By adding SVase into the flow, it is possible to get a wider coverage of SystemVerilog constructs.
svase top_module intermediate.sv input.sv
sv2v --verbose --write output.sv intermediate.sv
You can get SVase binaries from the Releases page on Github. Note: For now only Linux releases; glibc-2.29 is required
The build requirements for SVase are mostly dicated by the Slang build requirements. The following requirements should be sufficient:
- CMake 3.15
- C++20 compatible compiler (GCC 10, Clang 16, XCode 14.3)
- Python 3
The only tested configuration is GCC 11.2.0 with CMake 3.20.2 and Python 3.6.

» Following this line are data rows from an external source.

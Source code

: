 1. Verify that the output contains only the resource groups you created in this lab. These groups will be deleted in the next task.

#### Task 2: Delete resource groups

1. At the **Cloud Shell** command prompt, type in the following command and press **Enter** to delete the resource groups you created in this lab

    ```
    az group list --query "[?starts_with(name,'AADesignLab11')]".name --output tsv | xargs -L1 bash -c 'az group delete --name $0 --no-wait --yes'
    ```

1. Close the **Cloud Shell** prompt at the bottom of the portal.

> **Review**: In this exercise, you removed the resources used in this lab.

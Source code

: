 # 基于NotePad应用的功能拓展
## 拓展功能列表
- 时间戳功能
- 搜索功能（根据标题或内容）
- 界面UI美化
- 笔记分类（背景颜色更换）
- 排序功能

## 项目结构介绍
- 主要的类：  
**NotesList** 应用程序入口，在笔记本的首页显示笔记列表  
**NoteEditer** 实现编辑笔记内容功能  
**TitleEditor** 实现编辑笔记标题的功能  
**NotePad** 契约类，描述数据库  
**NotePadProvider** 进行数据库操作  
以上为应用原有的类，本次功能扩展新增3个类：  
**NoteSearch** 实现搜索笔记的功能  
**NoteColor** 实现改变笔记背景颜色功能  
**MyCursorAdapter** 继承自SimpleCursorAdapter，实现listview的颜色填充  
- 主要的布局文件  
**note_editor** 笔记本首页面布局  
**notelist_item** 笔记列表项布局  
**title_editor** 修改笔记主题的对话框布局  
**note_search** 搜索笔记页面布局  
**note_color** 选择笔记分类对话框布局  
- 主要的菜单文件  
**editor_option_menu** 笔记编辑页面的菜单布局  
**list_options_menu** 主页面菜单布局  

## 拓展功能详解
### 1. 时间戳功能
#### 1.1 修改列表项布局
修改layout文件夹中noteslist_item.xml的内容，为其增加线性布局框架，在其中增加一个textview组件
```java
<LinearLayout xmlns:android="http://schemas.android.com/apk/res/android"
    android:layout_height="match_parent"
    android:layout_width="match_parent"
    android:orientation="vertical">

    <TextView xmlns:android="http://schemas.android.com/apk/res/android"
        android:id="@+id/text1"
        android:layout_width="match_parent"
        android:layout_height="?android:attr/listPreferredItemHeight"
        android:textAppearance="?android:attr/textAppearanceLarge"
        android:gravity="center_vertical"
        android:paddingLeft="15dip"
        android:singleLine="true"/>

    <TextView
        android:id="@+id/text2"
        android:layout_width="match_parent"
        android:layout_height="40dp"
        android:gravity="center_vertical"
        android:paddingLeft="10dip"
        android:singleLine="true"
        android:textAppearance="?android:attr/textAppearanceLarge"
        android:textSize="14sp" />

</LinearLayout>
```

Depending on where/how you installed the compiler, CMake may not find the correct one. In this case you can manually specify a compiler, scripts/svase.env
provides and example for this.
One-liner:
make build
Step-by-step:
# edit and source svase.env if necessary
# source scripts/svase.env
# build dependencies
cd deps
make
cd ..
# build SVase
mkdir build && cd build
cmake ..
make
If everything went well, you can find SVase at build/svase
.
make run-tests
make format
- Help message
- Multiple input files (ie from json)
- (Optional) Run select passes only
- Clean up endmodule-trailing
- Uniquify and replace interfaces
- Rewrite assignment pattern expressions using
default:
- Rewrite starred port expressions
- Handle instance arrays
- (Optional) Add optional SV attributes on rewritten syntax
- (Optional) Preserve/remove comments in a systematic way
- Add support for library output
- (Optional) Formatting and cleanup using verible if installed
- (Optional) output validation using slang and verible if installed
- Switch to available Slang release
- Use better command line library (
cxxopts
is buggy and lacking) - Revise cloning and use
std::move
where appropriate
- Set up CI with linting and compiling
- Add feature-oriented test cases (FOSS equivalence checking?)
- Integrate Cheshire as test
- (Optional) Integrate Snitch Cluster as test
- (Optional) Investigate Occamy Top as test
Unless specified otherwise in the respective file headers, all code checked into this repository is made available under a permissive license. All software sources are licensed under Apache 2.0.